• [Exercise instructions]
From the listing below, output only the lines starting at the line that has "create the static IP address." and ending at the line that has "### Install Web Server, PHP and Frostybot", exactly as they appear, ends included.

== Dataset extract ==

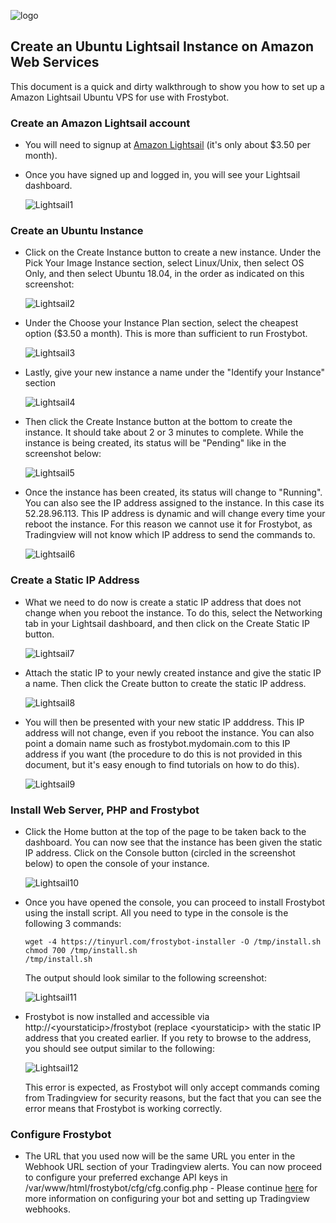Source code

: ![logo](https://i.imgur.com/YAME6yT.png "#FrostyBot")

## Create an Ubuntu Lightsail Instance on Amazon Web Services

This document is a quick and dirty walkthrough to show you how to set up a Amazon Lightsail Ubuntu VPS for use with Frostybot. 

### Create an Amazon Lightsail account

* You will need to signup at [Amazon Lightsail](https://lightsail.aws.amazon.com/) (it's only about $3.50 per month). 

* Once you have signed up and logged in, you will see your Lightsail dashboard.

  ![Lightsail1](https://i.imgur.com/JsTXxQ0.png)

### Create an Ubuntu Instance

* Click on the Create Instance button to create a new instance. Under the Pick Your Image Instance section, select Linux/Unix, then select OS Only, and then select Ubuntu 18.04, in the order as indicated on this screenshot:

  ![Lightsail2](https://i.imgur.com/e65cVF6.png)

* Under the Choose your Instance Plan section, select the cheapest option ($3.50 a month). This is more than sufficient to run Frostybot.

  ![Lightsail3](https://i.imgur.com/eIv78wn.png)

* Lastly, give your new instance a name under the "Identify your Instance" section

  ![Lightsail4](https://i.imgur.com/MuS401l.png)
  
* Then click the Create Instance button at the bottom to create the instance. It should take about 2 or 3 minutes to complete. While the instance is being created, its status will be "Pending" like in the screenshot below:

  ![Lightsail5](https://i.imgur.com/V5AFi1G.png)

* Once the instance has been created, its status will change to "Running". You can also see the IP address assigned to the instance. In this case its 52.28.96.113. This IP address is dynamic and will change every time your reboot the instance. For this reason we cannot use it for Frostybot, as Tradingview will not know which IP address to send the commands to.

  ![Lightsail6](https://i.imgur.com/5UT7vP2.png)

### Create a Static IP Address

* What we need to do now is create a static IP address that does not change when you reboot the instance. To do this, select the Networking tab in your Lightsail dashboard, and then click on the Create Static IP button.

  ![Lightsail7](https://i.imgur.com/sKBdIPt.png)

* Attach the static IP to your newly created instance and give the static IP a name. Then click the Create button to create the static IP address.

  ![Lightsail8](https://i.imgur.com/3QOt3xZ.png)

* You will then be presented with your new static IP adddress. This IP address will not change, even if you reboot the instance. You can also point a domain name such as frostybot.mydomain.com to this IP address if you want (the procedure to do this is not provided in this document, but it's easy enough to find tutorials on how to do this).

  ![Lightsail9](https://i.imgur.com/JSuQXAz.png)
  
### Install Web Server, PHP and Frostybot

* Click the Home button at the top of the page to be taken back to the dashboard. You can now see that the instance has been given the static IP address. Click on the Console button (circled in the screenshot below) to open the console of your instance.

  ![Lightsail10](https://i.imgur.com/jGsqePL.png)

* Once you have opened the console, you can proceed to install Frostybot using the install script. All you need to type in the console is the following 3 commands:

      wget -4 https://tinyurl.com/frostybot-installer -O /tmp/install.sh
      chmod 700 /tmp/install.sh
      /tmp/install.sh
      
  The output should look similar to the following screenshot:
      
  ![Lightsail11](https://i.imgur.com/yAL5Rkj.png)      
  
* Frostybot is now installed and accessible via http://\<yourstaticip\>/frostybot (replace \<yourstaticip\> with the static IP address that you created earlier. If you rety to browse to the address, you should see output similar to the following:
  
  ![Lightsail12](https://i.imgur.com/yplGT2H.png)        
  
  This error is expected, as Frostybot will only accept commands coming from Tradingview for security reasons, but the fact that you can see the error means that Frostybot is working correctly. 

### Configure Frostybot

* The URL that you used now will be the same URL you enter in the Webhook URL section of your Tradingview alerts. You can now proceed to configure your preferred exchange API keys in /var/www/html/frostybot/cfg/cfg.config.php - Please continue [here](https://github.com/CryptoMF/frostybot/blob/master/INSTALLATION.md#post-installation-configuration) for more information on configuring your bot and setting up Tradingview webhooks.
  
  
  
  
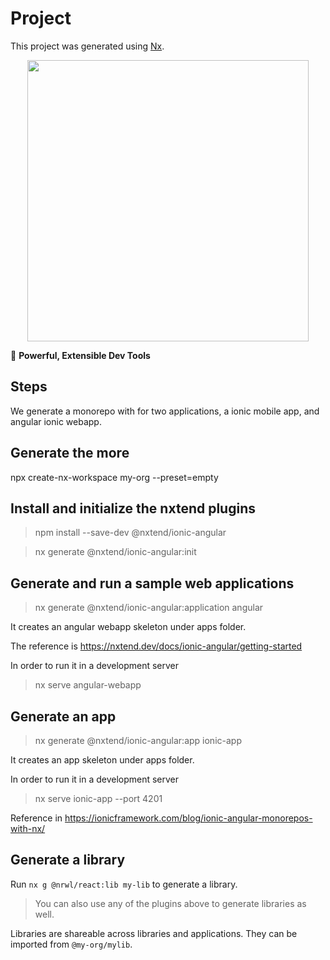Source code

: 

# Project

This project was generated using [Nx](https://nx.dev).

<p style="text-align: center;"><img src="https://raw.githubusercontent.com/nrwl/nx/master/images/nx-logo.png" width="450"></p>

🔎 **Powerful, Extensible Dev Tools**

## Steps

We generate a monorepo with for two applications, a ionic mobile app, and angular ionic webapp.

## Generate the more

npx create-nx-workspace my-org --preset=empty

## Install and initialize the nxtend plugins

> npm install --save-dev @nxtend/ionic-angular

> nx generate @nxtend/ionic-angular:init

## Generate and run a sample web applications

> nx generate @nxtend/ionic-angular:application angular

It creates an angular webapp skeleton under apps folder.

The reference is
https://nxtend.dev/docs/ionic-angular/getting-started

In order to run it in a development server

> nx serve angular-webapp

## Generate an app

> nx generate @nxtend/ionic-angular:app ionic-app

It creates an app skeleton under apps folder.

In order to run it in a development server

> nx serve ionic-app --port 4201

Reference in https://ionicframework.com/blog/ionic-angular-monorepos-with-nx/

## Generate a library

Run `nx g @nrwl/react:lib my-lib` to generate a library.

> You can also use any of the plugins above to generate libraries as well.

Libraries are shareable across libraries and applications. They can be imported from `@my-org/mylib`.

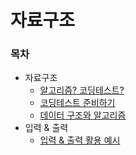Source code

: # 자료구조

### 목차

- 자료구조
  - [알고리즘? 코딩테스트?](algorithm.md)
  - [코딩테스트 준비하기](algorithm_2.md)
  - [데이터 구조와 알고리즘](algorithm3.md)
- 입력 & 출력
  - [입력 & 출력 활용 예시](input_output.md)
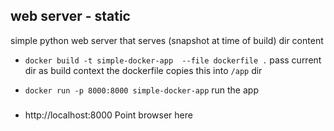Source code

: ## web server - static 
simple python web server that serves (snapshot at time of build) dir content

- `docker build -t simple-docker-app  --file dockerfile .`
    pass current dir as build context
    the dockerfile copies this into `/app` dir


- `docker run -p 8000:8000 simple-docker-app`
    run the app

###
-  http://localhost:8000
    Point browser here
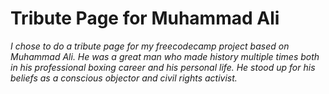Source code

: # Tribute Page for Muhammad Ali

*I chose to do a tribute page for my freecodecamp project based on Muhammad Ali. He was a great man who made history multiple times both in his professional boxing career and his personal life. He stood up for his beliefs as a conscious objector and civil rights activist.*
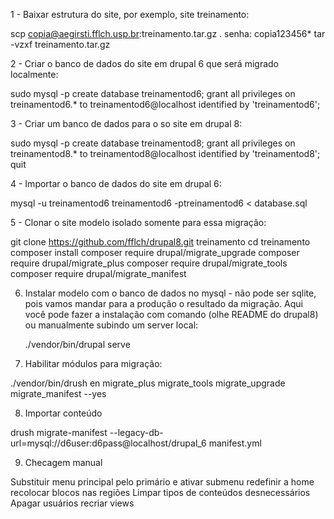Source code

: 1 - Baixar estrutura do site, por exemplo, site treinamento:

  scp copia@aegirsti.fflch.usp.br:treinamento.tar.gz .
  senha: copia123456*
  tar -vzxf treinamento.tar.gz

2 - Criar o banco de dados do site em drupal 6 que será migrado localmente:

  sudo mysql -p
  create database treinamentod6;
  grant all privileges on treinamentod6.* to treinamentod6@localhost identified by 'treinamentod6';

3 - Criar um banco de dados para o so site em drupal 8:

  sudo mysql -p
  create database treinamentod8;
  grant all privileges on treinamentod8.* to treinamentod8@localhost identified by 'treinamentod8';
  quit

4 - Importar o banco de dados do site em drupal 6:

  mysql -u treinamentod6 treinamentod6 -ptreinamentod6 < database.sql

5 - Clonar o site modelo isolado somente para essa migração:

  git clone https://github.com/fflch/drupal8.git treinamento
  cd treinamento
	composer install
	composer require drupal/migrate_upgrade
	composer require drupal/migrate_plus
	composer require drupal/migrate_tools
	composer require drupal/migrate_manifest

6. Instalar modelo com o banco de dados no mysql - não pode ser sqlite, pois vamos mandar para a produção o resultado da migração. Aqui você pode fazer a instalação com comando (olhe README do drupal8) ou manualmente subindo um server local:

	./vendor/bin/drupal serve

7. Habilitar módulos para migração:

./vendor/bin/drush en migrate_plus migrate_tools migrate_upgrade migrate_manifest --yes


8.  Importar conteúdo

drush migrate-manifest --legacy-db-url=mysql://d6user:d6pass@localhost/drupal_6 manifest.yml

9. Checagem manual

Substituir menu principal pelo primário e ativar submenu
redefinir a home
recolocar blocos nas regiões
Limpar tipos de conteúdos desnecessários
Apagar  usuários
recriar views


















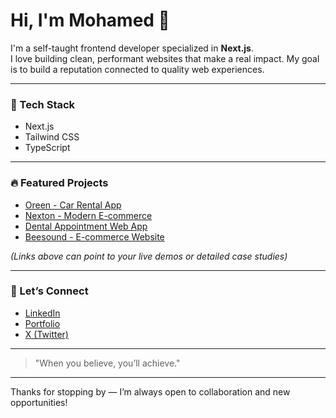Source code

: # Hi, I'm Mohamed 👋

I'm a self-taught frontend developer specialized in **Next.js**.  
I love building clean, performant websites that make a real impact. My goal is to build a reputation connected to quality web experiences.

---

### 🚀 Tech Stack
- Next.js  
- Tailwind CSS  
- TypeScript  

---

### 🔥 Featured Projects
- [Oreen - Car Rental App](https://oreen.molaraiche.com/)  
- [Nexton - Modern E-commerce](https://nexton.molaraiche.com/)  
- [Dental Appointment Web App](https://dental.molaraiche.com/)  
- [Beesound - E-commerce Website](https://beesound.molaraiche.com/)  

*(Links above can point to your live demos or detailed case studies)*

---

### 🤝 Let’s Connect
- [LinkedIn](https://www.linkedin.com/in/mohamedlaraiche/)
- [Portfolio](https://www.mohamedlaraiche.com/en)  
- [X (Twitter)](https://x.com/molaraiche)  

---

> "When you believe, you’ll achieve."

---

Thanks for stopping by — I’m always open to collaboration and new opportunities!
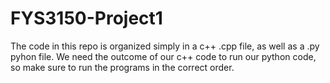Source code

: # FYS3150-Project1

The code in this repo is organized simply in a c++ .cpp file, as well as a .py pyhon file. We need the outcome of our c++ code to run our python code, so make sure to run the programs in the correct order.

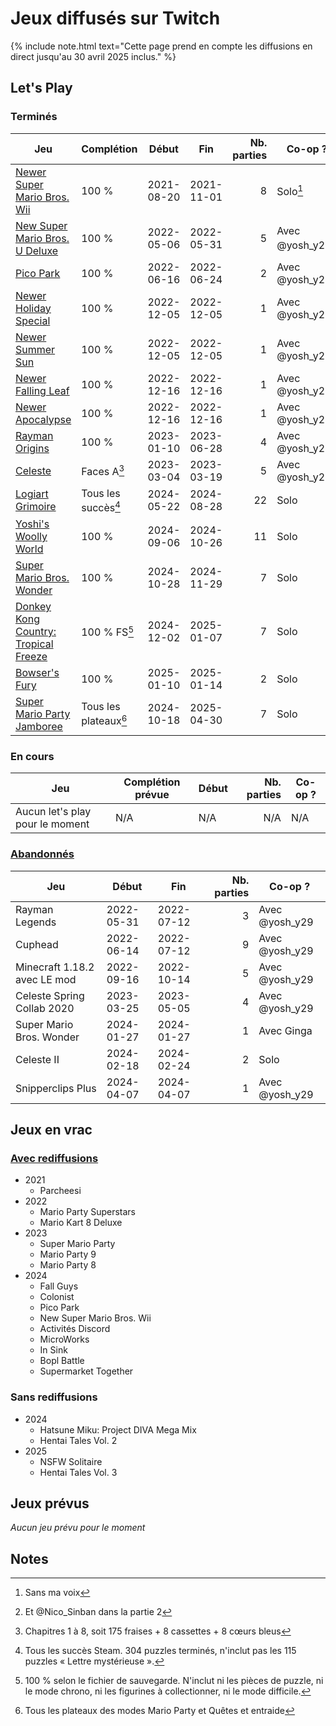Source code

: # Jeux diffusés sur Twitch

{% include note.html text="Cette page prend en compte les diffusions en direct jusqu'au 30 avril 2025 inclus." %}

## Let's Play

### Terminés

| Jeu                                                                                                              | Complétion            | Début      | Fin        | Nb. parties | Co-op ?            |
| ---------------------------------------------------------------------------------------------------------------- | --------------------- | ---------- | ---------- | ----------: | ------------------ |
| [Newer Super Mario Bros. Wii](https://www.youtube.com/playlist?list=PLc3xBj1pKuhUJ3np-6_rJBOC4WWp9fPPg)          | 100 %                 | 2021-08-20 | 2021-11-01 |           8 | Solo[^1]           |
| [New Super Mario Bros. U Deluxe](https://www.youtube.com/playlist?list=PLc3xBj1pKuhX1mPp700oViCkVIYgMI8ip)       | 100 %                 | 2022-05-06 | 2022-05-31 |           5 | Avec @yosh_y29[^2] |
| [Pico Park](https://www.youtube.com/playlist?list=PLc3xBj1pKuhUbZav2XGORW4ocLutYJLlW)                            | 100 %                 | 2022-06-16 | 2022-06-24 |           2 | Avec @yosh_y29     |
| [Newer Holiday Special](https://youtu.be/U_nj9x56Cb4?t=0)                                                        | 100 %                 | 2022-12-05 | 2022-12-05 |           1 | Avec @yosh_y29     |
| [Newer Summer Sun](https://youtu.be/U_nj9x56Cb4?t=2374)                                                          | 100 %                 | 2022-12-05 | 2022-12-05 |           1 | Avec @yosh_y29     |
| [Newer Falling Leaf](https://youtu.be/My3iS3sf9rQ?t=0)                                                           | 100 %                 | 2022-12-16 | 2022-12-16 |           1 | Avec @yosh_y29     |
| [Newer Apocalypse](https://youtu.be/My3iS3sf9rQ?t=2547)                                                          | 100 %                 | 2022-12-16 | 2022-12-16 |           1 | Avec @yosh_y29     |
| [Rayman Origins](https://www.youtube.com/playlist?list=PLc3xBj1pKuhXvGqsz8eDP7a7raAS-D4nF)                       | 100 %                 | 2023-01-10 | 2023-06-28 |           4 | Avec @yosh_y29     |
| [Celeste](https://www.youtube.com/playlist?list=PLc3xBj1pKuhUK3VoVBHM4TM75dkeUu40Y)                              | Faces A[^3]           | 2023-03-04 | 2023-03-19 |           5 | Avec @yosh_y29     |
| [Logiart Grimoire](https://www.youtube.com/playlist?list=PLc3xBj1pKuhUY6_4Zbs8UPnxg7TWxaYXc)                     | Tous les succès[^4]   | 2024-05-22 | 2024-08-28 |          22 | Solo               |
| [Yoshi's Woolly World](https://www.youtube.com/playlist?list=PLc3xBj1pKuhV37A6mqJnBjC9h2g9_Dw3-)                 | 100 %                 | 2024-09-06 | 2024-10-26 |          11 | Solo               |
| [Super Mario Bros. Wonder](https://www.youtube.com/playlist?list=PLc3xBj1pKuhUwjxcbKztqJWOExUngrJhG)             | 100 %                 | 2024-10-28 | 2024-11-29 |           7 | Solo               |
| [Donkey Kong Country: Tropical Freeze](https://www.youtube.com/playlist?list=PLc3xBj1pKuhXBvrzUQixMiqFMyYsPdvTJ) | 100 % FS[^5]          | 2024-12-02 | 2025-01-07 |           7 | Solo               |
| [Bowser's Fury](https://www.youtube.com/playlist?list=PLc3xBj1pKuhVHixhAuvPhYBdBYzW1nZKp)                        | 100 %                 | 2025-01-10 | 2025-01-14 |           2 | Solo               |
| [Super Mario Party Jamboree](https://www.youtube.com/playlist?list=PLc3xBj1pKuhVzJt-plfE2j0BxRzCOuhuZ)           | Tous les plateaux[^6] | 2024-10-18 | 2025-04-30 |           7 | Solo               |

### En cours

| Jeu                                                                                                    | Complétion prévue | Début      | Nb. parties | Co-op ? |
| ------------------------------------------------------------------------------------------------------ | ----------------- | ---------- | ----------: | ------- |
| Aucun let's play pour le moment                                                                        | N/A               | N/A        |         N/A | N/A     |

### [Abandonnés](https://www.youtube.com/playlist?list=PLc3xBj1pKuhUQipyki9hos0mp-Ub3ZsUG)

| Jeu                          | Début      | Fin        | Nb. parties | Co-op ?        |
| ---------------------------- | ---------- | ---------- | ----------: | -------------- |
| Rayman Legends               | 2022-05-31 | 2022-07-12 |           3 | Avec @yosh_y29 |
| Cuphead                      | 2022-06-14 | 2022-07-12 |           9 | Avec @yosh_y29 |
| Minecraft 1.18.2 avec LE mod | 2022-09-16 | 2022-10-14 |           5 | Avec @yosh_y29 |
| Celeste Spring Collab 2020   | 2023-03-25 | 2023-05-05 |           4 | Avec @yosh_y29 |
| Super Mario Bros. Wonder     | 2024-01-27 | 2024-01-27 |           1 | Avec Ginga     |
| Celeste II                   | 2024-02-18 | 2024-02-24 |           2 | Solo           |
| Snipperclips Plus            | 2024-04-07 | 2024-04-07 |           1 | Avec @yosh_y29 |

## Jeux en vrac

### [Avec rediffusions](https://www.youtube.com/playlist?list=PLc3xBj1pKuhXQh4ZT7y6O1GZvTpLMzm2g)

- 2021
    - Parcheesi
- 2022
    - Mario Party Superstars
    - Mario Kart 8 Deluxe
- 2023
    - Super Mario Party
    - Mario Party 9
    - Mario Party 8
- 2024
    - Fall Guys
    - Colonist
    - Pico Park
    - New Super Mario Bros. Wii
    - Activités Discord
    - MicroWorks
    - In Sink
    - Bopl Battle
    - Supermarket Together

### Sans rediffusions

- 2024
    - Hatsune Miku: Project DIVA Mega Mix
    - Hentai Tales Vol. 2
- 2025
    - NSFW Solitaire
    - Hentai Tales Vol. 3

## Jeux prévus

*Aucun jeu prévu pour le moment*

## Notes

[^1]: Sans ma voix

[^2]: Et @Nico_Sinban dans la partie 2

[^3]: Chapitres 1 à 8, soit 175 fraises + 8 cassettes + 8 cœurs bleus

[^4]: Tous les succès Steam. 304 puzzles terminés, n'inclut pas les 115 puzzles « Lettre mystérieuse ».

[^5]: 100 % selon le fichier de sauvegarde. N'inclut ni les pièces de puzzle, ni le mode chrono, ni les figurines à collectionner, ni le mode difficile.

[^6]: Tous les plateaux des modes Mario Party et Quêtes et entraide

===

• [Reply]
* Attach the static IP to your newly created instance and give the static IP a name. Then click the Create button to create the static IP address.

  ![Lightsail8](https://i.imgur.com/3QOt3xZ.png)

* You will then be presented with your new static IP adddress. This IP address will not change, even if you reboot the instance. You can also point a domain name such as frostybot.mydomain.com to this IP address if you want (the procedure to do this is not provided in this document, but it's easy enough to find tutorials on how to do this).

  ![Lightsail9](https://i.imgur.com/JSuQXAz.png)
  
### Install Web Server, PHP and Frostybot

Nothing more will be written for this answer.